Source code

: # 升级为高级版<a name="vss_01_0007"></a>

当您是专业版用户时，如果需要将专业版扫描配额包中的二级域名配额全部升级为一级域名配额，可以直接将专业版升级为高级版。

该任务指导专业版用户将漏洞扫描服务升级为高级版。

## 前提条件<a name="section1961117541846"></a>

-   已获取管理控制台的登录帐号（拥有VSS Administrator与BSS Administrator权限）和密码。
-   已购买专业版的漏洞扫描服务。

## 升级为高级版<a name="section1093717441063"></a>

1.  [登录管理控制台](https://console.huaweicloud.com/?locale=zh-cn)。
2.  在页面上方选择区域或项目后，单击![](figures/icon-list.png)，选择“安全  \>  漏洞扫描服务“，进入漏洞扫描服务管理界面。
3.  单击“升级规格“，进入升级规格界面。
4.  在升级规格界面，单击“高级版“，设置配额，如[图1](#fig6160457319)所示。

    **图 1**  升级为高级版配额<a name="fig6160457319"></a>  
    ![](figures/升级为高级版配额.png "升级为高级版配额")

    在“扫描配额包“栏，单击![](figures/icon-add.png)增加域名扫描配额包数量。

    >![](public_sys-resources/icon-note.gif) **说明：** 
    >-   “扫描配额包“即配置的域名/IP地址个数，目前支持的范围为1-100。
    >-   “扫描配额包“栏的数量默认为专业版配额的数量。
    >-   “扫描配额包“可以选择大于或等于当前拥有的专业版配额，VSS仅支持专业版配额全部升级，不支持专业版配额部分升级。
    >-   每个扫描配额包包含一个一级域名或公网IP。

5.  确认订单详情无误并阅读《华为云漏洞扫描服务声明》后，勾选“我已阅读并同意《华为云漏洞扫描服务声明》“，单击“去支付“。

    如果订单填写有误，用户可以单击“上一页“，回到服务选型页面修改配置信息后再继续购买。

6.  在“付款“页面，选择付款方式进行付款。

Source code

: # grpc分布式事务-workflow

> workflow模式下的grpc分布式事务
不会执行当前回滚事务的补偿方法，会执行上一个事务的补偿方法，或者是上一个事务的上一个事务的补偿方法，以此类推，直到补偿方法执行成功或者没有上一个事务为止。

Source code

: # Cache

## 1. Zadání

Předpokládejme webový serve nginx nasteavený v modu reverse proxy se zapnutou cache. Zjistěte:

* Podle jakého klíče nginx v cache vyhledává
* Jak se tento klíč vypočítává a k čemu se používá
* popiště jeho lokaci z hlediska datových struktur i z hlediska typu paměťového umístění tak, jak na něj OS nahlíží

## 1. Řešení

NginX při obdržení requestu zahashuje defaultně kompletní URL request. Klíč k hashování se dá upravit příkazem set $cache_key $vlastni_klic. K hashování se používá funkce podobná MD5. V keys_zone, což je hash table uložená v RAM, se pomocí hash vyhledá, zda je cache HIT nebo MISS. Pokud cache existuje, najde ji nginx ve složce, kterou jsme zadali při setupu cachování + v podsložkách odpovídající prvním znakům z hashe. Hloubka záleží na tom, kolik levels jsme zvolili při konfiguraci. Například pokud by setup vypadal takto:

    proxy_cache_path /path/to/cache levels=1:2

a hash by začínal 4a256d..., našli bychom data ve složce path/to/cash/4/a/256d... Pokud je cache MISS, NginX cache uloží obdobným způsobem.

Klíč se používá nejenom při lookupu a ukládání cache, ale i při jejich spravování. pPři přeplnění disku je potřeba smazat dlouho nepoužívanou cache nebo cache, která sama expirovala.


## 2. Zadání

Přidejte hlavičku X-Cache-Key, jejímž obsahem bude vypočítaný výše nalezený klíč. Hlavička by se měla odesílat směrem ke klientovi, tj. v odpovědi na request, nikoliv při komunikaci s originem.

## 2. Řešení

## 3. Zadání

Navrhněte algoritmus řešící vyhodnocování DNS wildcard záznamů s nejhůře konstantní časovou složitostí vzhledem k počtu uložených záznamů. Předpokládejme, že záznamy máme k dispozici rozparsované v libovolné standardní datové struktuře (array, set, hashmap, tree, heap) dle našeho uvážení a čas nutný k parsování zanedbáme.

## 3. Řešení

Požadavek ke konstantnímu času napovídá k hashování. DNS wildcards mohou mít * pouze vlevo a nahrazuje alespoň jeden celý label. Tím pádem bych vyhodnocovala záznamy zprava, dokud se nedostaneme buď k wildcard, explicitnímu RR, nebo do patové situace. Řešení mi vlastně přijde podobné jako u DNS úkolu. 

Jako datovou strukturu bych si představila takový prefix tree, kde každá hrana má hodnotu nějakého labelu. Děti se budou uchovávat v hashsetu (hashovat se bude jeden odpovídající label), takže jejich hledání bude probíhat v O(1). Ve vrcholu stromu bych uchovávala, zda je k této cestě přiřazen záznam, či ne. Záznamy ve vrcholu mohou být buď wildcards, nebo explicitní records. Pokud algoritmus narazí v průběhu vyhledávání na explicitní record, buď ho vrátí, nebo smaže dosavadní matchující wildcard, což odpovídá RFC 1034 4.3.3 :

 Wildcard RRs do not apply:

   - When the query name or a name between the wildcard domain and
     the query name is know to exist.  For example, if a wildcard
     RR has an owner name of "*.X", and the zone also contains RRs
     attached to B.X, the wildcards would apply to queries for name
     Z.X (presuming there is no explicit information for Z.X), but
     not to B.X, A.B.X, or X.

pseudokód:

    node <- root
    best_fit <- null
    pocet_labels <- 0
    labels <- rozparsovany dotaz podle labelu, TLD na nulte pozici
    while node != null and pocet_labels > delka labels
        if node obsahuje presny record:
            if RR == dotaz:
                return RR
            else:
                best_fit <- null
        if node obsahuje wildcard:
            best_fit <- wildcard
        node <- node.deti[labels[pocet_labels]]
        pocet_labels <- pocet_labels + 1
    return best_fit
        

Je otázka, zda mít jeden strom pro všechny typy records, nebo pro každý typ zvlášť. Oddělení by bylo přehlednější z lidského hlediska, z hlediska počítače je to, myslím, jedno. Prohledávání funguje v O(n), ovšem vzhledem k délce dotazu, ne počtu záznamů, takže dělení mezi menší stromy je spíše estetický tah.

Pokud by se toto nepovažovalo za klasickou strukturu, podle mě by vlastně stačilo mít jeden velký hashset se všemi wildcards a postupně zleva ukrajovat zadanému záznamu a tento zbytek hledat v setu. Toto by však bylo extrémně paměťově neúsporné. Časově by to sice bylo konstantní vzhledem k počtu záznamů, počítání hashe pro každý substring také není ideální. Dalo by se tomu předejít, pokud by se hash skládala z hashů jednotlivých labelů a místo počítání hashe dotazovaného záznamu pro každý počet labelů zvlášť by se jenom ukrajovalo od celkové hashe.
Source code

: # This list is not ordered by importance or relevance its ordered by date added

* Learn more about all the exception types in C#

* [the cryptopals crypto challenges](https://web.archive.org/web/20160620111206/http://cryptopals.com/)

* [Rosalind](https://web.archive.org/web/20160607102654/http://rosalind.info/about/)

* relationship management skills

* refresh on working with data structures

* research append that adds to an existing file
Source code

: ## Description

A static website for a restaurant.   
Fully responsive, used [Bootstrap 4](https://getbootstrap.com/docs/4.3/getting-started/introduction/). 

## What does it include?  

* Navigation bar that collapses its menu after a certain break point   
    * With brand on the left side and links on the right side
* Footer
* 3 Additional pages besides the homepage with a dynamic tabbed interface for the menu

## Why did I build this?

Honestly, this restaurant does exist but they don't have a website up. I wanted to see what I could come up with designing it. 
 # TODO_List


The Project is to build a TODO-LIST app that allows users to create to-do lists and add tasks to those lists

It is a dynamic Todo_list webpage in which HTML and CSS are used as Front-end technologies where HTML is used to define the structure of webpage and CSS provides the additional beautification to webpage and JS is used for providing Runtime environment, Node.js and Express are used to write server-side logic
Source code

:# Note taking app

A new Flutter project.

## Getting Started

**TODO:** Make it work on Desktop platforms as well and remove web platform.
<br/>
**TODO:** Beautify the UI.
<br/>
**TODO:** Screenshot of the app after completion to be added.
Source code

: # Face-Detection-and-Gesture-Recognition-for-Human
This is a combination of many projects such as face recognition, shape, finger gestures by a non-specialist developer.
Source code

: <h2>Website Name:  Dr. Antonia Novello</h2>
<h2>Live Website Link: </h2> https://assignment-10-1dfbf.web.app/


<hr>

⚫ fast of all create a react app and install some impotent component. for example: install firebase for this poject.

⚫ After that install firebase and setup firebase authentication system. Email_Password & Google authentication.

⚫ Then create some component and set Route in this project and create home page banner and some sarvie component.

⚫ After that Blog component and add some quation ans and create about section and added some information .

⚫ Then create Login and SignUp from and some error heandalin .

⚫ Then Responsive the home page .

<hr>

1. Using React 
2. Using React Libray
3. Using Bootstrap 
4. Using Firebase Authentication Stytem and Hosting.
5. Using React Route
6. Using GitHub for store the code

•••••

- TRY IT -
Go through the material above, find each line with the string "obsahuje", and copy it.

- ANSWER SECTION -
        if node obsahuje presny record:
        if node obsahuje wildcard:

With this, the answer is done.